High-Performance Llama 2 Training and Inference with PyTorch/XLA on Cloud TPUs

In a landscape where AI innovation is accelerating at an unprecedented pace, Meta’s Llama family of open sourced large language models (LLMs) stands out as a notable breakthrough. Llama marked a significant step forward for LLMs, demonstrating the power of pre-trained architectures for a wide range of applications. Llama 2 further pushed the boundaries of scale and capabilities, inspiring advancements in language understanding, generation, and beyond.

Shortly after the announcement of Llama, we published a blog post showcasing ultra-low inference latency for Llama using PyTorch/XLA on Cloud TPU v4. Building on these results, today, we are proud to share Llama 2 training and inference performance using PyTorch/XLA on Cloud TPU v4 and our newest AI supercomputer, Cloud TPU v5e.
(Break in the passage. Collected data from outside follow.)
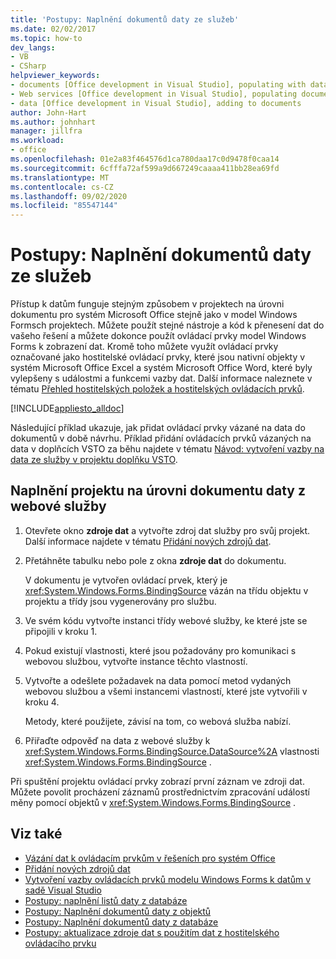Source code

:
 ```yaml
---
title: 'Postupy: Naplnění dokumentů daty ze služeb'
ms.date: 02/02/2017
ms.topic: how-to
dev_langs:
- VB
- CSharp
helpviewer_keywords:
- documents [Office development in Visual Studio], populating with data
- Web services [Office development in Visual Studio], populating documents
- data [Office development in Visual Studio], adding to documents
author: John-Hart
ms.author: johnhart
manager: jillfra
ms.workload:
- office
ms.openlocfilehash: 01e2a83f464576d1ca780daa17c0d9478f0caa14
ms.sourcegitcommit: 6cfffa72af599a9d667249caaaa411bb28ea69fd
ms.translationtype: MT
ms.contentlocale: cs-CZ
ms.lasthandoff: 09/02/2020
ms.locfileid: "85547144"
---
```

# <a name="how-to-populate-documents-with-data-from-services"></a>Postupy: Naplnění dokumentů daty ze služeb

Přístup k datům funguje stejným způsobem v projektech na úrovni dokumentu pro systém Microsoft Office stejně jako v model Windows Formsch projektech. Můžete použít stejné nástroje a kód k přenesení dat do vašeho řešení a můžete dokonce použít ovládací prvky model Windows Forms k zobrazení dat. Kromě toho můžete využít ovládací prvky označované jako hostitelské ovládací prvky, které jsou nativní objekty v systém Microsoft Office Excel a systém Microsoft Office Word, které byly vylepšeny s událostmi a funkcemi vazby dat. Další informace naleznete v tématu [Přehled hostitelských položek a hostitelských ovládacích prvků](../vsto/host-items-and-host-controls-overview.md).

[!INCLUDE[appliesto_alldoc](../vsto/includes/appliesto-alldoc-md.md)]

Následující příklad ukazuje, jak přidat ovládací prvky vázané na data do dokumentů v době návrhu. Příklad přidání ovládacích prvků vázaných na data v doplňcích VSTO za běhu najdete v tématu [Návod: vytvoření vazby na data ze služby v projektu doplňku VSTO](../vsto/walkthrough-binding-to-data-from-a-service-in-a-vsto-add-in-project.md).

## <a name="to-populate-a-document-level-project-with-data-from-a-web-service"></a>Naplnění projektu na úrovni dokumentu daty z webové služby

1. Otevřete okno **zdroje dat** a vytvořte zdroj dat služby pro svůj projekt. Další informace najdete v tématu [Přidání nových zdrojů dat](../data-tools/add-new-data-sources.md).

2. Přetáhněte tabulku nebo pole z okna **zdroje dat** do dokumentu.

     V dokumentu je vytvořen ovládací prvek, který je <xref:System.Windows.Forms.BindingSource> vázán na třídu objektu v projektu a třídy jsou vygenerovány pro službu.

3. Ve svém kódu vytvořte instanci třídy webové služby, ke které jste se připojili v kroku 1.

4. Pokud existují vlastnosti, které jsou požadovány pro komunikaci s webovou službou, vytvořte instance těchto vlastností.

5. Vytvořte a odešlete požadavek na data pomocí metod vydaných webovou službou a všemi instancemi vlastností, které jste vytvořili v kroku 4.

     Metody, které použijete, závisí na tom, co webová služba nabízí.

6. Přiřaďte odpověď na data z webové služby k <xref:System.Windows.Forms.BindingSource.DataSource%2A> vlastnosti <xref:System.Windows.Forms.BindingSource> .

Při spuštění projektu ovládací prvky zobrazí první záznam ve zdroji dat. Můžete povolit procházení záznamů prostřednictvím zpracování událostí měny pomocí objektů v <xref:System.Windows.Forms.BindingSource> .

## <a name="see-also"></a>Viz také

- [Vázání dat k ovládacím prvkům v řešeních pro systém Office](../vsto/binding-data-to-controls-in-office-solutions.md)
- [Přidání nových zdrojů dat](../data-tools/add-new-data-sources.md)
- [Vytvoření vazby ovládacích prvků modelu Windows Forms k datům v sadě Visual Studio](../data-tools/bind-windows-forms-controls-to-data-in-visual-studio.md)
- [Postupy: naplnění listů daty z databáze](../vsto/how-to-populate-worksheets-with-data-from-a-database.md)
- [Postupy: Naplnění dokumentů daty z objektů](../vsto/how-to-populate-documents-with-data-from-objects.md)
- [Postupy: Naplnění dokumentů daty z databáze](../vsto/how-to-populate-documents-with-data-from-a-database.md)
- [Postupy: aktualizace zdroje dat s použitím dat z hostitelského ovládacího prvku](../vsto/how-to-update-a-data-source-with-data-from-a-host-control.md)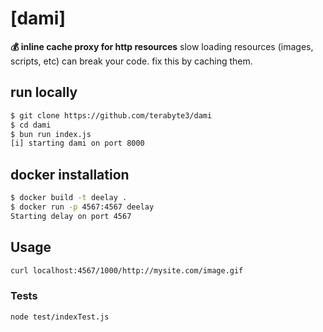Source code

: # [dami]

**💰 inline cache proxy for http resources**
slow loading resources (images, scripts, etc) can break your code. fix this by caching them.

## run locally
```sh
$ git clone https://github.com/terabyte3/dami
$ cd dami
$ bun run index.js
[i] starting dami on port 8000
```

## docker installation
```sh
$ docker build -t deelay .
$ docker run -p 4567:4567 deelay
Starting delay on port 4567
```

## Usage
```sh
curl localhost:4567/1000/http://mysite.com/image.gif
```

### Tests
```sh
node test/indexTest.js
```
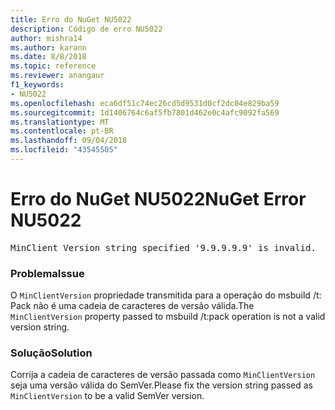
 ```yaml
---
title: Erro do NuGet NU5022
description: Código de erro NU5022
author: mishra14
ms.author: karann
ms.date: 8/8/2018
ms.topic: reference
ms.reviewer: anangaur
f1_keywords:
- NU5022
ms.openlocfilehash: eca6df51c74ec26cd5d9531d0cf2dc04e829ba59
ms.sourcegitcommit: 1d1406764c6af5fb7801d462e0c4afc9092fa569
ms.translationtype: MT
ms.contentlocale: pt-BR
ms.lasthandoff: 09/04/2018
ms.locfileid: "43545505"
---
```

# <a name="nuget-error-nu5022"></a><span data-ttu-id="893b0-103">Erro do NuGet NU5022</span><span class="sxs-lookup"><span data-stu-id="893b0-103">NuGet Error NU5022</span></span>
<pre>MinClient Version string specified '9.9.9.9.9' is invalid.</pre>

### <a name="issue"></a><span data-ttu-id="893b0-104">Problema</span><span class="sxs-lookup"><span data-stu-id="893b0-104">Issue</span></span>

<span data-ttu-id="893b0-105">O `MinClientVersion` propriedade transmitida para a operação do msbuild /t: Pack não é uma cadeia de caracteres de versão válida.</span><span class="sxs-lookup"><span data-stu-id="893b0-105">The `MinClientVersion` property passed to msbuild /t:pack operation is not a valid version string.</span></span>


### <a name="solution"></a><span data-ttu-id="893b0-106">Solução</span><span class="sxs-lookup"><span data-stu-id="893b0-106">Solution</span></span>

<span data-ttu-id="893b0-107">Corrija a cadeia de caracteres de versão passada como `MinClientVersion` seja uma versão válida do SemVer.</span><span class="sxs-lookup"><span data-stu-id="893b0-107">Please fix the version string passed as `MinClientVersion` to be a valid SemVer version.</span></span>


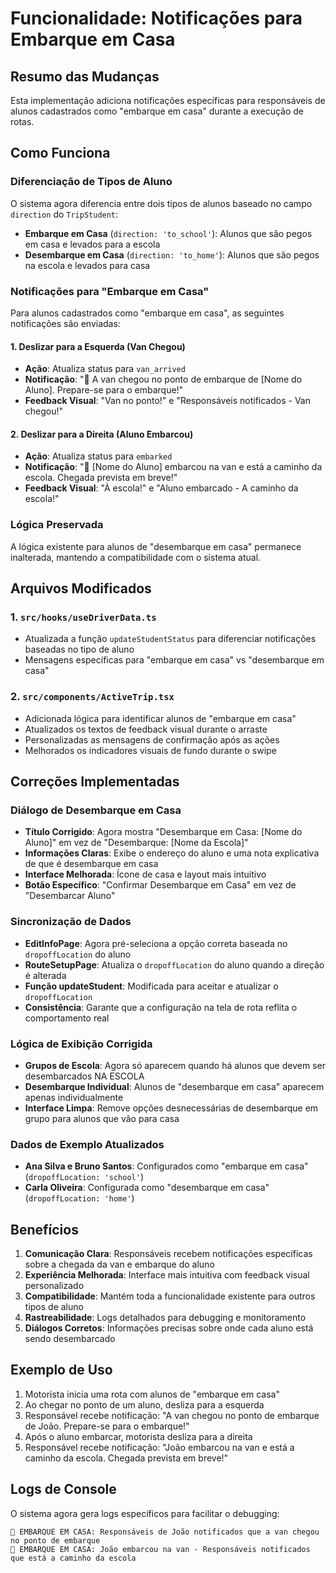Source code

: # Funcionalidade: Notificações para Embarque em Casa

## Resumo das Mudanças

Esta implementação adiciona notificações específicas para responsáveis de alunos cadastrados como "embarque em casa" durante a execução de rotas.

## Como Funciona

### Diferenciação de Tipos de Aluno

O sistema agora diferencia entre dois tipos de alunos baseado no campo `direction` do `TripStudent`:

- **Embarque em Casa** (`direction: 'to_school'`): Alunos que são pegos em casa e levados para a escola
- **Desembarque em Casa** (`direction: 'to_home'`): Alunos que são pegos na escola e levados para casa

### Notificações para "Embarque em Casa"

Para alunos cadastrados como "embarque em casa", as seguintes notificações são enviadas:

#### 1. Deslizar para a Esquerda (Van Chegou)
- **Ação**: Atualiza status para `van_arrived`
- **Notificação**: "🚐 A van chegou no ponto de embarque de [Nome do Aluno]. Prepare-se para o embarque!"
- **Feedback Visual**: "Van no ponto!" e "Responsáveis notificados - Van chegou!"

#### 2. Deslizar para a Direita (Aluno Embarcou)
- **Ação**: Atualiza status para `embarked`
- **Notificação**: "🚌 [Nome do Aluno] embarcou na van e está a caminho da escola. Chegada prevista em breve!"
- **Feedback Visual**: "À escola!" e "Aluno embarcado - A caminho da escola!"

### Lógica Preservada

A lógica existente para alunos de "desembarque em casa" permanece inalterada, mantendo a compatibilidade com o sistema atual.

## Arquivos Modificados

### 1. `src/hooks/useDriverData.ts`
- Atualizada a função `updateStudentStatus` para diferenciar notificações baseadas no tipo de aluno
- Mensagens específicas para "embarque em casa" vs "desembarque em casa"

### 2. `src/components/ActiveTrip.tsx`
- Adicionada lógica para identificar alunos de "embarque em casa"
- Atualizados os textos de feedback visual durante o arraste
- Personalizadas as mensagens de confirmação após as ações
- Melhorados os indicadores visuais de fundo durante o swipe

## Correções Implementadas

### Diálogo de Desembarque em Casa
- **Título Corrigido**: Agora mostra "Desembarque em Casa: [Nome do Aluno]" em vez de "Desembarque: [Nome da Escola]"
- **Informações Claras**: Exibe o endereço do aluno e uma nota explicativa de que é desembarque em casa
- **Interface Melhorada**: Ícone de casa e layout mais intuitivo
- **Botão Específico**: "Confirmar Desembarque em Casa" em vez de "Desembarcar Aluno"

### Sincronização de Dados
- **EditInfoPage**: Agora pré-seleciona a opção correta baseada no `dropoffLocation` do aluno
- **RouteSetupPage**: Atualiza o `dropoffLocation` do aluno quando a direção é alterada
- **Função updateStudent**: Modificada para aceitar e atualizar o `dropoffLocation`
- **Consistência**: Garante que a configuração na tela de rota reflita o comportamento real

### Lógica de Exibição Corrigida
- **Grupos de Escola**: Agora só aparecem quando há alunos que devem ser desembarcados NA ESCOLA
- **Desembarque Individual**: Alunos de "desembarque em casa" aparecem apenas individualmente
- **Interface Limpa**: Remove opções desnecessárias de desembarque em grupo para alunos que vão para casa

### Dados de Exemplo Atualizados
- **Ana Silva e Bruno Santos**: Configurados como "embarque em casa" (`dropoffLocation: 'school'`)
- **Carla Oliveira**: Configurada como "desembarque em casa" (`dropoffLocation: 'home'`)

## Benefícios

1. **Comunicação Clara**: Responsáveis recebem notificações específicas sobre a chegada da van e embarque do aluno
2. **Experiência Melhorada**: Interface mais intuitiva com feedback visual personalizado
3. **Compatibilidade**: Mantém toda a funcionalidade existente para outros tipos de aluno
4. **Rastreabilidade**: Logs detalhados para debugging e monitoramento
5. **Diálogos Corretos**: Informações precisas sobre onde cada aluno está sendo desembarcado

## Exemplo de Uso

1. Motorista inicia uma rota com alunos de "embarque em casa"
2. Ao chegar no ponto de um aluno, desliza para a esquerda
3. Responsável recebe notificação: "A van chegou no ponto de embarque de João. Prepare-se para o embarque!"
4. Após o aluno embarcar, motorista desliza para a direita
5. Responsável recebe notificação: "João embarcou na van e está a caminho da escola. Chegada prevista em breve!"

## Logs de Console

O sistema agora gera logs específicos para facilitar o debugging:

```
🔔 EMBARQUE EM CASA: Responsáveis de João notificados que a van chegou no ponto de embarque
🚌 EMBARQUE EM CASA: João embarcou na van - Responsáveis notificados que está a caminho da escola
```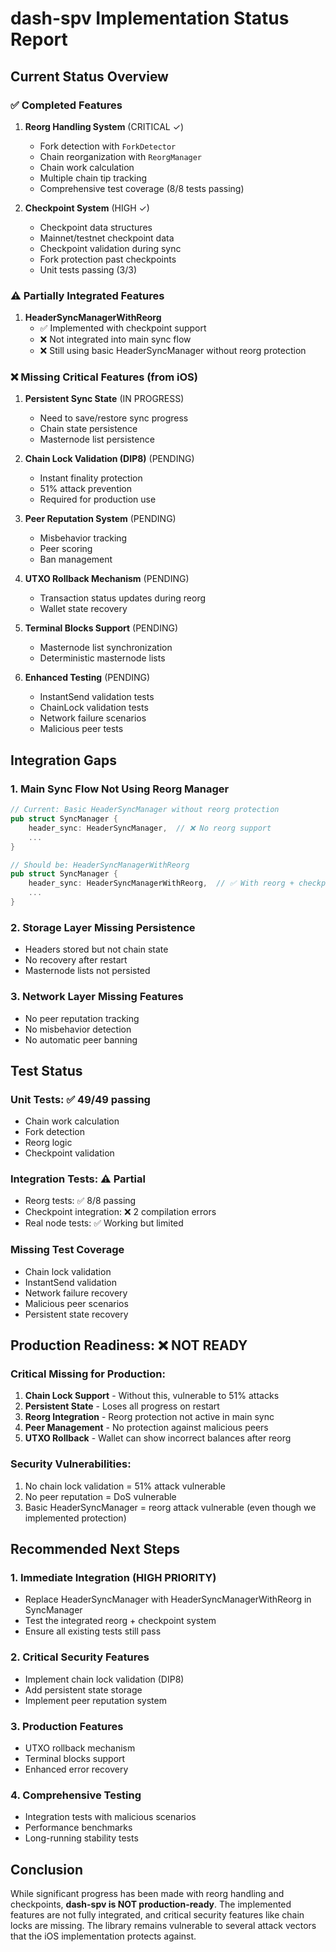# dash-spv Implementation Status Report

## Current Status Overview

### ✅ Completed Features
1. **Reorg Handling System** (CRITICAL ✓)
   - Fork detection with `ForkDetector`
   - Chain reorganization with `ReorgManager`
   - Chain work calculation
   - Multiple chain tip tracking
   - Comprehensive test coverage (8/8 tests passing)

2. **Checkpoint System** (HIGH ✓)
   - Checkpoint data structures
   - Mainnet/testnet checkpoint data
   - Checkpoint validation during sync
   - Fork protection past checkpoints
   - Unit tests passing (3/3)

### ⚠️ Partially Integrated Features
1. **HeaderSyncManagerWithReorg**
   - ✅ Implemented with checkpoint support
   - ❌ Not integrated into main sync flow
   - ❌ Still using basic HeaderSyncManager without reorg protection

### ❌ Missing Critical Features (from iOS)
1. **Persistent Sync State** (IN PROGRESS)
   - Need to save/restore sync progress
   - Chain state persistence
   - Masternode list persistence

2. **Chain Lock Validation (DIP8)** (PENDING)
   - Instant finality protection
   - 51% attack prevention
   - Required for production use

3. **Peer Reputation System** (PENDING)
   - Misbehavior tracking
   - Peer scoring
   - Ban management

4. **UTXO Rollback Mechanism** (PENDING)
   - Transaction status updates during reorg
   - Wallet state recovery

5. **Terminal Blocks Support** (PENDING)
   - Masternode list synchronization
   - Deterministic masternode lists

6. **Enhanced Testing** (PENDING)
   - InstantSend validation tests
   - ChainLock validation tests
   - Network failure scenarios
   - Malicious peer tests

## Integration Gaps

### 1. Main Sync Flow Not Using Reorg Manager
```rust
// Current: Basic HeaderSyncManager without reorg protection
pub struct SyncManager {
    header_sync: HeaderSyncManager,  // ❌ No reorg support
    ...
}

// Should be: HeaderSyncManagerWithReorg
pub struct SyncManager {
    header_sync: HeaderSyncManagerWithReorg,  // ✅ With reorg + checkpoints
    ...
}
```

### 2. Storage Layer Missing Persistence
- Headers stored but not chain state
- No recovery after restart
- Masternode lists not persisted

### 3. Network Layer Missing Features
- No peer reputation tracking
- No misbehavior detection
- No automatic peer banning

## Test Status

### Unit Tests: ✅ 49/49 passing
- Chain work calculation
- Fork detection
- Reorg logic
- Checkpoint validation

### Integration Tests: ⚠️ Partial
- Reorg tests: ✅ 8/8 passing
- Checkpoint integration: ❌ 2 compilation errors
- Real node tests: ✅ Working but limited

### Missing Test Coverage
- Chain lock validation
- InstantSend validation
- Network failure recovery
- Malicious peer scenarios
- Persistent state recovery

## Production Readiness: ❌ NOT READY

### Critical Missing for Production:
1. **Chain Lock Support** - Without this, vulnerable to 51% attacks
2. **Persistent State** - Loses all progress on restart
3. **Reorg Integration** - Reorg protection not active in main sync
4. **Peer Management** - No protection against malicious peers
5. **UTXO Rollback** - Wallet can show incorrect balances after reorg

### Security Vulnerabilities:
1. No chain lock validation = 51% attack vulnerable
2. No peer reputation = DoS vulnerable
3. Basic HeaderSyncManager = reorg attack vulnerable (even though we implemented protection)

## Recommended Next Steps

### 1. Immediate Integration (HIGH PRIORITY)
- Replace HeaderSyncManager with HeaderSyncManagerWithReorg in SyncManager
- Test the integrated reorg + checkpoint system
- Ensure all existing tests still pass

### 2. Critical Security Features
- Implement chain lock validation (DIP8)
- Add persistent state storage
- Implement peer reputation system

### 3. Production Features
- UTXO rollback mechanism
- Terminal blocks support
- Enhanced error recovery

### 4. Comprehensive Testing
- Integration tests with malicious scenarios
- Performance benchmarks
- Long-running stability tests

## Conclusion

While significant progress has been made with reorg handling and checkpoints, **dash-spv is NOT production-ready**. The implemented features are not fully integrated, and critical security features like chain locks are missing. The library remains vulnerable to several attack vectors that the iOS implementation protects against.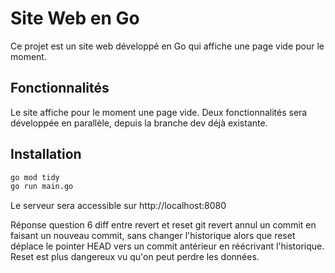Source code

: # Site Web en Go

Ce projet est un site web développé en Go qui affiche une page vide pour le moment. 

## Fonctionnalités

Le site affiche pour le moment une page vide. Deux fonctionnalités sera développée en parallèle, depuis la branche dev déjà existante.

## Installation

```bash
go mod tidy
go run main.go
```

Le serveur sera accessible sur http://localhost:8080


Réponse question 6
diff entre revert et reset 
git revert annul un commit en faisant un nouveau commit, sans changer l'historique alors que reset déplace le pointer HEAD vers un commit antérieur en réécrivant l'historique. Reset est plus dangereux vu qu'on peut perdre les données.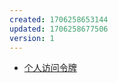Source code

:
```yaml
---
created: 1706258653144
updated: 1706258677506
version: 1
---
```


- [个人访问令牌](docs/2024-01-26-16-44-36-igc8.md)
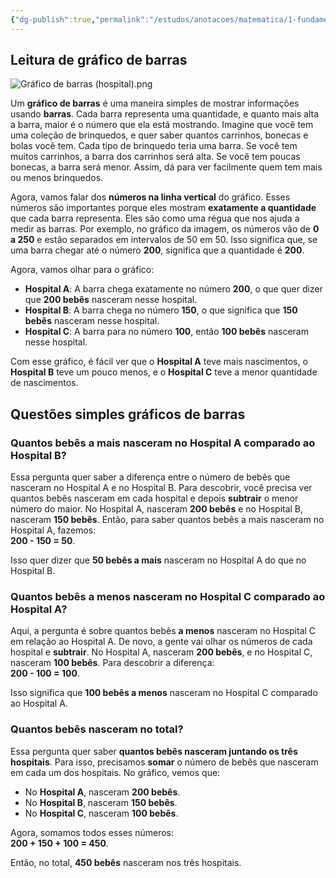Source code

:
 ```yaml
---
{"dg-publish":true,"permalink":"/estudos/anotacoes/matematica/1-fundamental-1/6-probabilidade-e-estatistica/6-1-grafico-de-barras/"}
---
```


## Leitura de gráfico de barras

![Gráfico de barras (hospital).png](/img/user/assets/Notas/Matem%C3%A1tica%20e%20Natureza/1.%20Fundamental%201/6.%20Probabilidade%20e%20estat%C3%ADstica/6.1.%20Gr%C3%A1fico%20de%20barras/Gr%C3%A1fico%20de%20barras%20(hospital).png)

Um **gráfico de barras** é uma maneira simples de mostrar informações usando **barras**. Cada barra representa uma quantidade, e quanto mais alta a barra, maior é o número que ela está mostrando. Imagine que você tem uma coleção de brinquedos, e quer saber quantos carrinhos, bonecas e bolas você tem. Cada tipo de brinquedo teria uma barra. Se você tem muitos carrinhos, a barra dos carrinhos será alta. Se você tem poucas bonecas, a barra será menor. Assim, dá para ver facilmente quem tem mais ou menos brinquedos.

Agora, vamos falar dos **números na linha vertical** do gráfico. Esses números são importantes porque eles mostram **exatamente a quantidade** que cada barra representa. Eles são como uma régua que nos ajuda a medir as barras. Por exemplo, no gráfico da imagem, os números vão de **0 a 250** e estão separados em intervalos de 50 em 50. Isso significa que, se uma barra chegar até o número **200**, significa que a quantidade é **200**.

Agora, vamos olhar para o gráfico:

- **Hospital A**: A barra chega exatamente no número **200**, o que quer dizer que **200 bebês** nasceram nesse hospital.
- **Hospital B**: A barra chega no número **150**, o que significa que **150 bebês** nasceram nesse hospital.
- **Hospital C**: A barra para no número **100**, então **100 bebês** nasceram nesse hospital.

Com esse gráfico, é fácil ver que o **Hospital A** teve mais nascimentos, o **Hospital B** teve um pouco menos, e o **Hospital C** teve a menor quantidade de nascimentos.
## Questões simples gráficos de barras

### Quantos bebês a mais nasceram no Hospital A comparado ao Hospital B?

Essa pergunta quer saber a diferença entre o número de bebês que nasceram no Hospital A e no Hospital B. Para descobrir, você precisa ver quantos bebês nasceram em cada hospital e depois **subtrair** o menor número do maior. No Hospital A, nasceram **200 bebês** e no Hospital B, nasceram **150 bebês**. Então, para saber quantos bebês a mais nasceram no Hospital A, fazemos:  
**200 - 150 = 50**.  

Isso quer dizer que **50 bebês a mais** nasceram no Hospital A do que no Hospital B.

### Quantos bebês a menos nasceram no Hospital C comparado ao Hospital A?

Aqui, a pergunta é sobre quantos bebês **a menos** nasceram no Hospital C em relação ao Hospital A. De novo, a gente vai olhar os números de cada hospital e **subtrair**. No Hospital A, nasceram **200 bebês**, e no Hospital C, nasceram **100 bebês**. Para descobrir a diferença:  
**200 - 100 = 100**.  

Isso significa que **100 bebês a menos** nasceram no Hospital C comparado ao Hospital A.

### Quantos bebês nasceram no total?

Essa pergunta quer saber **quantos bebês nasceram juntando os três hospitais**. Para isso, precisamos **somar** o número de bebês que nasceram em cada um dos hospitais. No gráfico, vemos que:

- No **Hospital A**, nasceram **200 bebês**.
- No **Hospital B**, nasceram **150 bebês**.
- No **Hospital C**, nasceram **100 bebês**.

Agora, somamos todos esses números:  
**200 + 150 + 100 = 450**.

Então, no total, **450 bebês** nasceram nos três hospitais.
In this blog post, we use Llama 2 as an example model to demonstrate the power of PyTorch/XLA on Cloud TPUs for LLM training and inference. We discuss the computation techniques and optimizations used to improve inference throughput and training model FLOPs utilization (MFU). For Llama 2 70B parameters, we deliver 53% training MFU, 17 ms/token inference latency, 42 tokens/s/chip throughput powered by PyTorch/XLA on Google Cloud TPU. We offer a training user guide and an inference user guide for reproducing the results in this article. Additionally, you may find our Google Next 2023 presentation here.

Model Overview

Llama 2 comes in various sizes, ranging from 7B to 70B parameters, catering to different needs, computational resources, and training / inference budgets. Whether it’s small-scale projects or large-scale deployments, Llama models offer versatility and scalability to accommodate a wide range of applications.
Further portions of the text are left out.